Forensicwheels

Threatintel with misp and Logstash

The Problem

Running a honeypot without Threat Intelligence context is like watching a door and noting that someone knocked, but having no idea whether they are a known criminal or just a curious passerby. The IP address alone tells you very little. What you want to know is: has this IP been seen before, and in what context?

MISP (Malware Information Sharing Platform) is the answer to that question. It aggregates threat indicators from multiple feeds — blocklists, VNC scanners, Tor exit nodes, emerging threats rules — and exposes them via a REST API.

The goal here is straightforward: for every SSH connection hitting a Cowrie honeypot, query MISP and attach the relevant threat context to the log event before it lands in Elasticsearch.
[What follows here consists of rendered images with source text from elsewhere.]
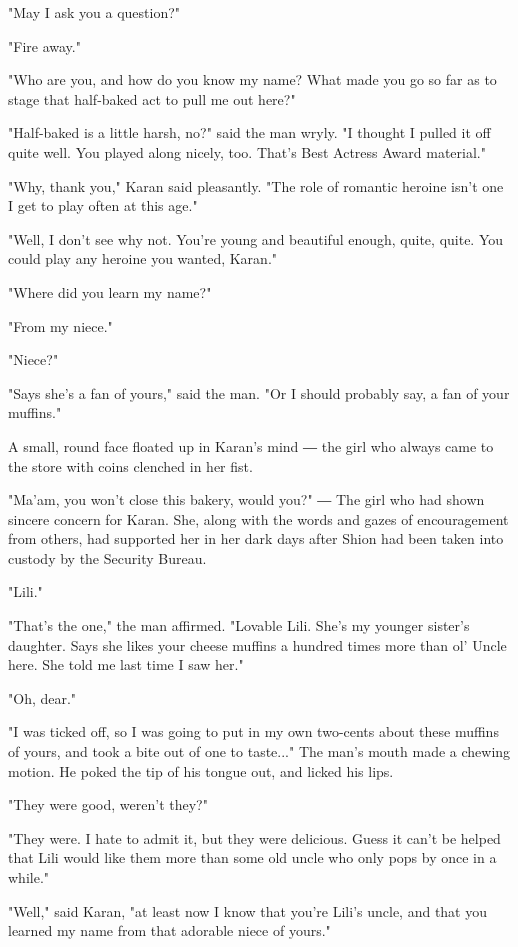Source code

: "May I ask you a question?"

"Fire away."

"Who are you, and how do you know my name? What made you go so far as to
stage that half-baked act to pull me out here?"

"Half-baked is a little harsh, no?" said the man wryly. "I thought I
pulled it off quite well. You played along nicely, too. That's Best
Actress Award material."

"Why, thank you," Karan said pleasantly. "The role of romantic heroine
isn't one I get to play often at this age."

"Well, I don't see why not. You're young and beautiful enough, quite,
quite. You could play any heroine you wanted, Karan."

"Where did you learn my name?"

"From my niece."

"Niece?"

"Says she's a fan of yours," said the man. "Or I should probably say, a
fan of your muffins."

A small, round face floated up in Karan's mind ― the girl who always
came to the store with coins clenched in her fist.

"Ma'am, you won't close this bakery, would you?" ― The girl who had
shown sincere concern for Karan. She, along with the words and gazes of
encouragement from others, had supported her in her dark days after
Shion had been taken into custody by the Security Bureau.

"Lili."

"That's the one," the man affirmed. "Lovable Lili. She's my younger
sister's daughter. Says she likes your cheese muffins a hundred times
more than ol' Uncle here. She told me last time I saw her."

"Oh, dear."

"I was ticked off, so I was going to put in my own two-cents about these
muffins of yours, and took a bite out of one to taste..." The man's
mouth made a chewing motion. He poked the tip of his tongue out, and
licked his lips.

"They were good, weren't they?"

"They were. I hate to admit it, but they were delicious. Guess it can't
be helped that Lili would like them more than some old uncle who only
pops by once in a while."

"Well," said Karan, "at least now I know that you're Lili's uncle, and
that you learned my name from that adorable niece of yours."

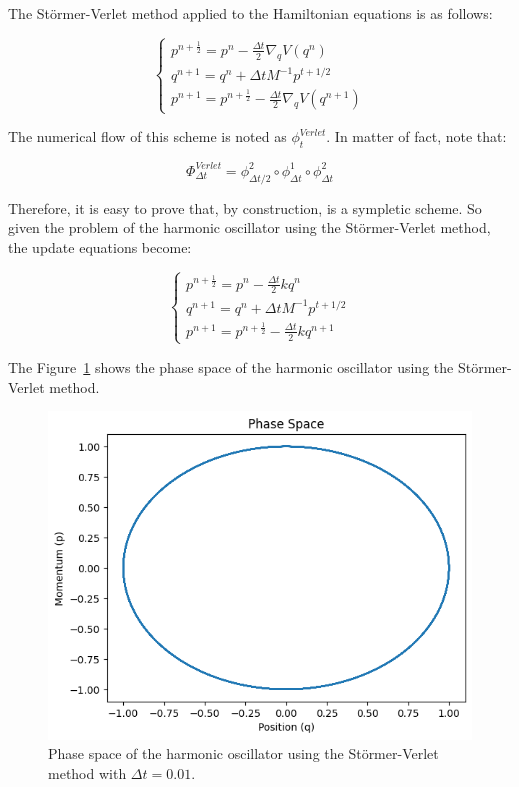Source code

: \documentclass{report}
\begin{document}
The Störmer-Verlet method applied to the Hamiltonian equations is as follows:

\begin{equation}
	\begin{cases}
		p^{n + \frac{1}{2}} = p^n - \frac{\Delta t}{2} \nabla_q V(q^n) \\
		q^{n+1} = q^{n} + \Delta t M^{-1} p^{t+1/2} \\
		p^{n+1} = p^{n+\frac{1}{2}} - \frac{\Delta t}{2} \nabla_q V(q^{n+1})
	\end{cases}
	\label{eq:stormerverlet}
\end{equation}

The numerical flow of this scheme is noted as \(\phi^{Verlet}_t\). In matter of fact, note that:

\[
	\Phi^{Verlet}_{\Delta t} = \phi^2_{\Delta t/2} \circ \phi^1_{\Delta t} \circ \phi^2_{\Delta t}
\]


Therefore, it is easy to prove that, by construction, is a sympletic scheme. So given the problem of the harmonic oscillator using the Störmer-Verlet method, the update equations become:

\begin{equation}
	\begin{cases}
		p^{n + \frac{1}{2}} = p^n - \frac{\Delta t}{2} kq^n \\
		q^{n+1} = q^{n} + \Delta t M^{-1} p^{t+1/2} \\
		p^{n+1} = p^{n+\frac{1}{2}} - \frac{\Delta t}{2} kq^{n+1}
	\end{cases}
	\label{eq:stormerverletharmonic}
\end{equation}

The Figure~\ref{fig:stormerverletphase} shows the phase space of the harmonic oscillator using the Störmer-Verlet method.

\begin{figure}[H]
	\centering
	\includegraphics[width=0.5\linewidth]{./Figures/Sympletic/verletphase.png}
	\caption{Phase space of the harmonic oscillator using the Störmer-Verlet method with \(\Delta t = 0.01\).}
	\label{fig:stormerverletphase}
\end{figure}
\end{document}
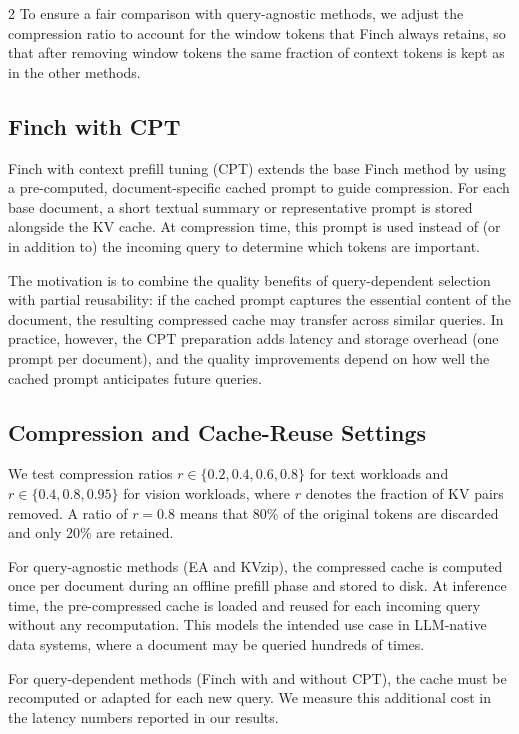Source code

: \documentclass[10pt,a4paper]{article}
\begin{document}
\begin{multicols}{2}
To ensure a fair comparison with query-agnostic methods, we adjust the
compression ratio to account for the window tokens that Finch always
retains, so that after removing window tokens the same fraction of context
tokens is kept as in the other methods.

\subsection{Finch with CPT}

Finch with context prefill tuning (CPT) extends the base Finch method by
using a pre-computed, document-specific cached prompt to guide
compression. For each base document, a short textual summary or
representative prompt is stored alongside the KV cache. At compression
time, this prompt is used instead of (or in addition to) the incoming
query to determine which tokens are important.

The motivation is to combine the quality benefits of query-dependent
selection with partial reusability: if the cached prompt captures the
essential content of the document, the resulting compressed cache may
transfer across similar queries. In practice, however, the CPT
preparation adds latency and storage overhead (one prompt per document),
and the quality improvements depend on how well the cached prompt
anticipates future queries.

\subsection{Compression and Cache-Reuse Settings}

We test compression ratios $r \in \{0.2, 0.4, 0.6, 0.8\}$ for text
workloads and $r \in \{0.4, 0.8, 0.95\}$ for vision workloads, where
$r$ denotes the fraction of KV pairs removed. A ratio of $r=0.8$ means
that 80\% of the original tokens are discarded and only 20\% are
retained.

For query-agnostic methods (EA and KVzip), the compressed cache is
computed once per document during an offline prefill phase and stored to
disk. At inference time, the pre-compressed cache is loaded and reused
for each incoming query without any recomputation. This models the
intended use case in LLM-native data systems, where a document may be
queried hundreds of times.

For query-dependent methods (Finch with and without CPT), the cache must
be recomputed or adapted for each new query. We measure this additional
cost in the latency numbers reported in our results.


\end{multicols}
\end{document}
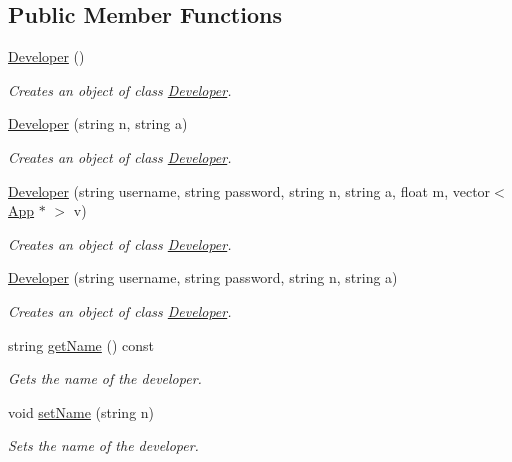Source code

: \subsection*{Public Member Functions}
\begin{DoxyCompactItemize}
\item 
\hyperlink{class_developer_a1acf937b03598b68b93c010bfc90f702}{Developer} ()
\begin{DoxyCompactList}\small\item\em Creates an object of class \hyperlink{class_developer}{Developer}. \end{DoxyCompactList}\item 
\hyperlink{class_developer_a9e6851b29e5e3eddb65d3fead20fcc11}{Developer} (string n, string a)
\begin{DoxyCompactList}\small\item\em Creates an object of class \hyperlink{class_developer}{Developer}. \end{DoxyCompactList}\item 
\hyperlink{class_developer_a566bc9559532a39eb343bae605d81dbb}{Developer} (string username, string password, string n, string a, float m, vector$<$ \hyperlink{class_app}{App} $\ast$ $>$ v)
\begin{DoxyCompactList}\small\item\em Creates an object of class \hyperlink{class_developer}{Developer}. \end{DoxyCompactList}\item 
\hyperlink{class_developer_a22955164da669fdfb4e2993031c7ac3b}{Developer} (string username, string password, string n, string a)
\begin{DoxyCompactList}\small\item\em Creates an object of class \hyperlink{class_developer}{Developer}. \end{DoxyCompactList}\item 
string \hyperlink{class_developer_ab596fa3410bc9ec868ae57cf81461ce7}{get\-Name} () const 
\begin{DoxyCompactList}\small\item\em Gets the name of the developer. \end{DoxyCompactList}\item 
void \hyperlink{class_developer_a98717ed7e5e6f72e24ec49d210c2e086}{set\-Name} (string n)
\begin{DoxyCompactList}\small\item\em Sets the name of the developer. \end{DoxyCompactList}\item 

\end{DoxyCompactItemize}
The implementation, however, is less straightforward than it looks. Much less.

Architecture

Cowrie SSH Honeypot
     |
     | cowrie.json (JSON log)
     v
  Filebeat
     |
     | Port 5044 (Beats protocol)
     v
  Logstash
     |
     | Filter: parse → enrich via MISP API → GeoIP → DNS
     v
  Elasticsearch
     |
     v
  Kibana (Discover / Dashboards)

The enrichment happens inside Logstash. For each event carrying an external source IP, Logstash queries the MISP restSearch endpoint and, if the IP matches a known indicator, adds structured fields to the event before indexing.

The Logstash HTTP Filter Approach — And Why It Fails

The documented approach for HTTP-based enrichment in Logstash is the http filter plugin. It looks clean on paper:

filter {
  if [source.address] and [source.address] !~ /^192\.168\./ {
    http {
      url          => "https://misp.home.arpa:8043/events/restSearch"
      verb         => "POST"
      headers      => {
        "Authorization" => "YOUR_MISP_API_KEY"
        "Accept"        => "application/json"
      }
      body         => {
        "returnFormat" => "json"
        "value"        => "%{source.address}"
        "page"         => 1
        "limit"        => 10
      }
      body_format  => "json"
      target_body  => "misp_data"
    }
  }
}

There are several problems with this that are non-obvious and will cost you hours:

Problem 1: ECS v8 compatibility breaks `target_body`

Logstash 8.x pipelines default to pipeline.ecs_compatibility: v8. Under this mode, the http filter plugin silently ignores the target_body setting. The response body simply does not appear in the event.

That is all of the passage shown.